The group is still struggling with the consequences now, a year later. ‘It’s been a tough year,’ says Hogeboom. ‘As soon as we learnt about Arjen’s death, we had to think about the implications – for us, for the group, for his research. And there have been implications for sure. Arjen was so passionate about his work. He was working at a very high level – if it comes to strategy and his effectiveness. Plus, he worked crazy hours. He worked the equivalent of three people, so when he passed away we lost a lot. And we had to work hard, as all his tasks fell on us. Only now we are slowly settling down. Only now I feel like I’m slowly catching up on where I left off before Arjen’s death a year ago. There has been so much extra (educational) workload, there has been no time for research. Science has been put on hold in the past year. It has been all about mourning, surviving and keeping things afloat.’

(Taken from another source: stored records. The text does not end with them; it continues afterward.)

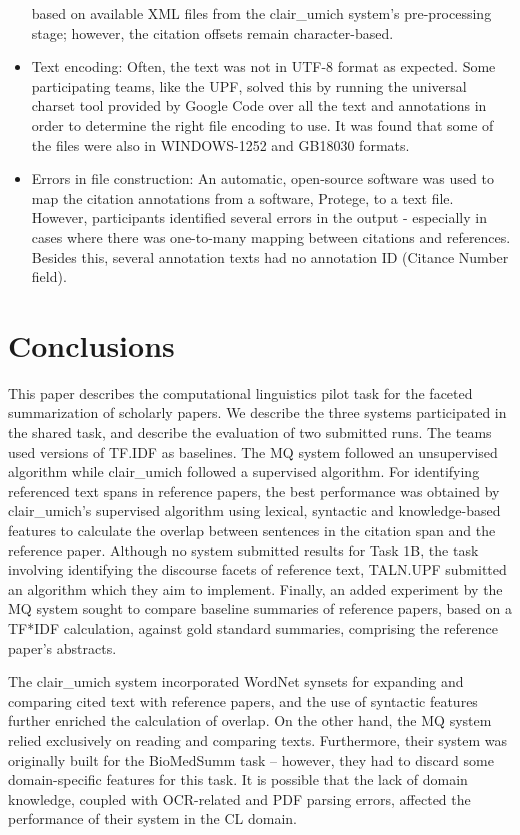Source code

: \documentclass[11pt]{article}
\begin{document}
\begin{itemize}
  based on available XML files from the clair\_umich system's
  pre-processing stage; however, the citation offsets remain
  character-based.
\item{Text encoding: Often, the text was not in UTF-8 format as
  expected}. Some participating teams, like the UPF, solved this by
  running the universal charset tool provided by Google Code over all
  the text and annotations in order to determine the right file
  encoding to use. It was found that some of the files were also in
  WINDOWS-1252 and GB18030 formats.
\item{Errors in file construction:} An automatic, open-source software
  was used to map the citation annotations from a software, Protege,
  to a text file.  However, participants identified several errors in
  the output - especially in cases where there was one-to-many mapping
  between citations and references.  Besides this, several annotation
  texts had no annotation ID (Citance Number field).
\end{itemize}

\section{Conclusions}
This paper describes the computational linguistics pilot task for the
faceted summarization of scholarly papers. We describe the three
systems participated in the shared task, and describe the evaluation
of two submitted runs. The teams used versions of TF.IDF as baselines.
The MQ system followed an unsupervised algorithm while
clair\_umich followed a supervised algorithm. For identifying
referenced text spans in reference papers, the best performance was
obtained by clair\_umich's supervised algorithm using lexical,
syntactic and knowledge-based features to calculate the overlap
between sentences in the citation span and the reference
paper. Although no system submitted results for Task 1B, the task
involving identifying the discourse facets of reference text, TALN.UPF
submitted an algorithm which they aim to implement.  Finally, an added
experiment by the MQ system sought to compare baseline summaries of
reference papers, based on a TF*IDF calculation, against gold standard
summaries, comprising the reference paper's abstracts.
 
The clair\_umich system incorporated WordNet synsets for expanding and 
comparing cited text with reference papers, and the use of syntactic features 
further enriched the calculation of overlap. On the other hand, the MQ system 
relied exclusively on reading and comparing texts. Furthermore, their system 
was originally built for the BioMedSumm task -- however, they had to discard 
some domain-specific features for this task. It is possible that the lack of 
domain knowledge, coupled with OCR-related and PDF parsing errors, affected 
the performance of their system in the CL domain.
\end{document}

 ‘It has been all about mourning, surviving and keeping things afloat’

The team is certainly not giving up, though. ‘Our research is different now, but it was Arjen’s dream to do this and we will try our best to keep it alive,’ says Mialyk. The overall atmosphere in the group is also improving, he adds. ‘It is getting better. The mood in the group is optimistic. One thing is for certain: What Arjen developed is very much alive. The water footprint concept and the network he’s created are still here. Water footprint is something that entire countries and companies are applying, it wasn’t just an idea in his mind. I don’t think there is much to improve in the theory he developed. He established the field and now it’s up to us and others to expand it. What he created will for sure live on for a very long time.’

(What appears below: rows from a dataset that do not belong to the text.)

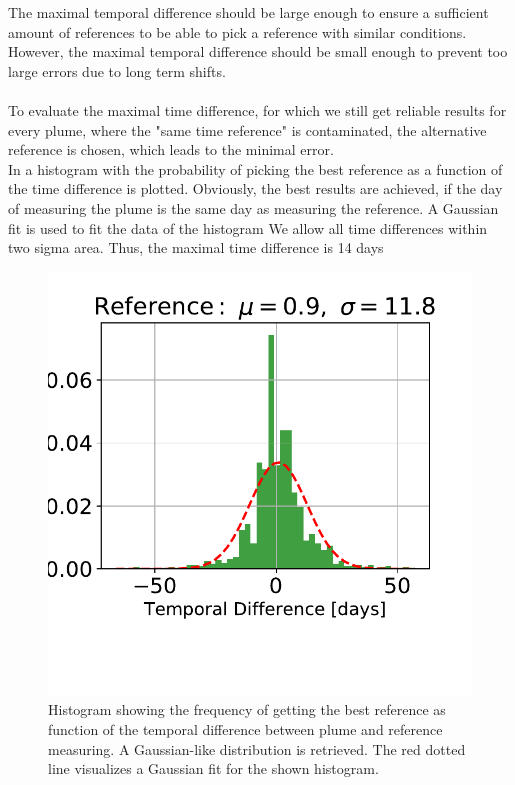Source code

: The maximal temporal difference should be large enough to ensure a sufficient amount of references to be able to pick a reference with similar conditions. However, the maximal temporal difference should be small enough to prevent too large  errors due to long term shifts.\\
\\
To evaluate the maximal time difference, for which we still get reliable results for every plume, where the "same time reference" is contaminated, the alternative reference is chosen, which leads to the minimal  error.\\
%
In  a histogram with the probability of picking the best reference as a function of the time difference is plotted. Obviously, the best results are achieved, if the day of measuring the plume is the same day as measuring the reference. A Gaussian fit is used to fit the data of the histogram We allow all time differences within two sigma area. Thus, the maximal time difference is 14 days\\
\begin{figure}
	\centering
	\includegraphics[width=0.7\linewidth]{Bilder/Hist}
	\caption{Histogram showing the frequency of getting the best reference as function of the temporal difference between plume and reference measuring. A Gaussian-like distribution is retrieved. The red dotted line visualizes a Gaussian fit for the shown histogram.}
	\label{fig:Hist}
\end{figure}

Arjen Y. Hoekstra memorial event

To commemorate their late colleague, researchers from the Multidisciplinary Water Management group at University of Twente are organizing a public memorial event today from 4 pm. They will commemorate professor Arjen Hoekstra by means of four speeches from people who closely worked with him during several stages of his career.

‘Large footprint’

‘He was of course not alone in his research,’ says Hogeboom. ‘Water footprint assessment has really matured over the years and the scientific community will continue working. Although water footprint remains Arjen’s biggest legacy, I know he didn’t want to be only the ‘Mr. Water Footprint’ guy - he mainly wanted to have intelligent discussions, not just reduce things to numbers. That being said, everyone in this field looked at Arjen for the next big step. He had a clear vision. With him gone, it is unclear where the water footprint research will be in ten years. For midterm we have a good idea, because he prepared it in the ERC project. But for the long term we really miss the visionary. And nobody can fill in the gap he left behind. Arjen was exceptional. He left a large footprint in science.’